=== WHAT THIS TASK INVOLVES ===
Return only the lines of the listing below that run from the line with "2. Navigate to" through the line with "Bank Eternus is built", both ends included, exactly as written.

=== AVAILABLE RECORDS ===
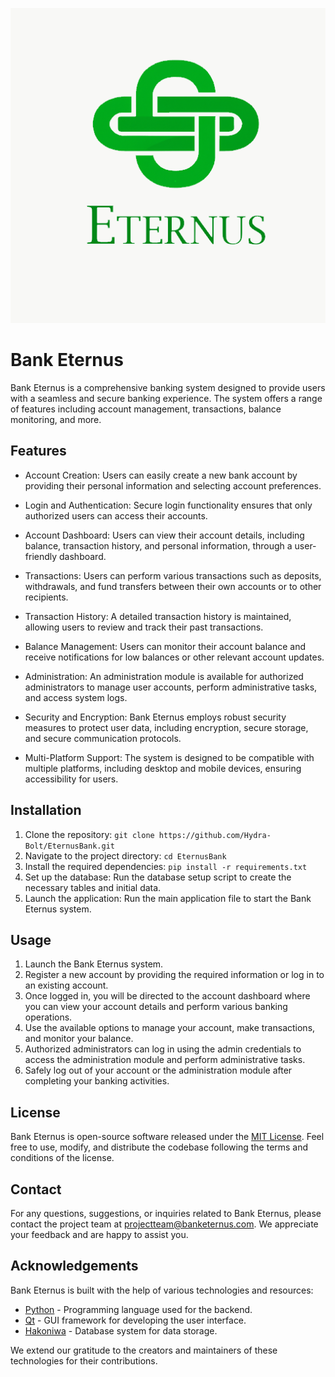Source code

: ![Eternus Logo.png](https://raw.githubusercontent.com/Hydra-Bolt/EternusBank/master/icons/logo.png)

# Bank Eternus
Bank Eternus is a comprehensive banking system designed to provide users with a seamless and secure banking experience. The system offers a range of features including account management, transactions, balance monitoring, and more.


## Features

- Account Creation: Users can easily create a new bank account by providing their personal information and selecting account preferences.
  
- Login and Authentication: Secure login functionality ensures that only authorized users can access their accounts.
  
- Account Dashboard: Users can view their account details, including balance, transaction history, and personal information, through a user-friendly dashboard.
  
- Transactions: Users can perform various transactions such as deposits, withdrawals, and fund transfers between their own accounts or to other recipients.
  
- Transaction History: A detailed transaction history is maintained, allowing users to review and track their past transactions.
  
- Balance Management: Users can monitor their account balance and receive notifications for low balances or other relevant account updates.
  
- Administration: An administration module is available for authorized administrators to manage user accounts, perform administrative tasks, and access system logs.
  
- Security and Encryption: Bank Eternus employs robust security measures to protect user data, including encryption, secure storage, and secure communication protocols.
  
- Multi-Platform Support: The system is designed to be compatible with multiple platforms, including desktop and mobile devices, ensuring accessibility for users.
  

## Installation

1. Clone the repository: `git clone https://github.com/Hydra-Bolt/EternusBank.git`
2. Navigate to the project directory: `cd EternusBank`
3. Install the required dependencies: `pip install -r requirements.txt`
4. Set up the database: Run the database setup script to create the necessary tables and initial data.
5. Launch the application: Run the main application file to start the Bank Eternus system.

## Usage

1. Launch the Bank Eternus system.
2. Register a new account by providing the required information or log in to an existing account.
3. Once logged in, you will be directed to the account dashboard where you can view your account details and perform various banking operations.
4. Use the available options to manage your account, make transactions, and monitor your balance.
5. Authorized administrators can log in using the admin credentials to access the administration module and perform administrative tasks.
6. Safely log out of your account or the administration module after completing your banking activities.


## License

Bank Eternus is open-source software released under the [MIT License](LICENSE). Feel free to use, modify, and distribute the codebase following the terms and conditions of the license.

## Contact

For any questions, suggestions, or inquiries related to Bank Eternus, please contact the project team at projectteam@banketernus.com. We appreciate your feedback and are happy to assist you.

## Acknowledgements

Bank Eternus is built with the help of various technologies and resources:

- [Python](https://www.python.org/) - Programming language used for the backend.
- [Qt](https://www.qt.io/) - GUI framework for developing the user interface.
- [Hakoniwa](https://github.com/Hydra-Bolt/Hakoniwa) - Database system for data storage.

We extend our gratitude to the creators and maintainers of these technologies for their contributions.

=== ANSWER AREA ===
2. Navigate to the project directory: `cd EternusBank`
3. Install the required dependencies: `pip install -r requirements.txt`
4. Set up the database: Run the database setup script to create the necessary tables and initial data.
5. Launch the application: Run the main application file to start the Bank Eternus system.

## Usage

1. Launch the Bank Eternus system.
2. Register a new account by providing the required information or log in to an existing account.
3. Once logged in, you will be directed to the account dashboard where you can view your account details and perform various banking operations.
4. Use the available options to manage your account, make transactions, and monitor your balance.
5. Authorized administrators can log in using the admin credentials to access the administration module and perform administrative tasks.
6. Safely log out of your account or the administration module after completing your banking activities.


## License

Bank Eternus is open-source software released under the [MIT License](LICENSE). Feel free to use, modify, and distribute the codebase following the terms and conditions of the license.

## Contact

For any questions, suggestions, or inquiries related to Bank Eternus, please contact the project team at projectteam@banketernus.com. We appreciate your feedback and are happy to assist you.

## Acknowledgements

Bank Eternus is built with the help of various technologies and resources:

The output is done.